_What you should do_: One number is all that is asked for: the number of lines below that hold the string "https".

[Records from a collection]
*** Block opens ***

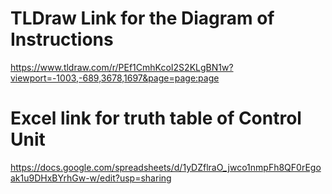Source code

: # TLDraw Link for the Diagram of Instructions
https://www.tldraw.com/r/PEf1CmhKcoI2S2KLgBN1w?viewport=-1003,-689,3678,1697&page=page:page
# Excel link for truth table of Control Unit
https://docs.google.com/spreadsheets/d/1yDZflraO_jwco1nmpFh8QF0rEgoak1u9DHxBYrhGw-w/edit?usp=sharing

*** Block closes ***
*** Block opens ***

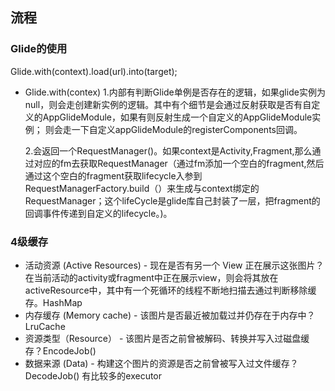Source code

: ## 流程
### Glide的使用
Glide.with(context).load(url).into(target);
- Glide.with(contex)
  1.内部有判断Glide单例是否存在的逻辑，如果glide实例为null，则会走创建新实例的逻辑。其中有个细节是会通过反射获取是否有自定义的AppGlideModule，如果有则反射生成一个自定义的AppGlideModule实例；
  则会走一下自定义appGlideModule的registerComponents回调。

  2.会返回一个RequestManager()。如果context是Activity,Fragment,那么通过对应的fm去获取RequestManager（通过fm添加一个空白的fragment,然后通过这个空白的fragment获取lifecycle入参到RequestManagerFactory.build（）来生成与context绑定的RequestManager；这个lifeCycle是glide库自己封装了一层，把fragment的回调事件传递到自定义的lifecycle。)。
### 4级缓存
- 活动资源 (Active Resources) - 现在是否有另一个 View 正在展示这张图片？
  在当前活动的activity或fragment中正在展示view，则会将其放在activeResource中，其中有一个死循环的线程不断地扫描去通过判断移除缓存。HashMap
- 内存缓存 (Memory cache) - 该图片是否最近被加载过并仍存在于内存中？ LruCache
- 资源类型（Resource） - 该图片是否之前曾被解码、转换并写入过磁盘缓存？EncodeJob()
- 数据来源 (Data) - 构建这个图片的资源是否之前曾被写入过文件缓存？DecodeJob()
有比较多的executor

*** Block closes ***

_Exercise answer_: 2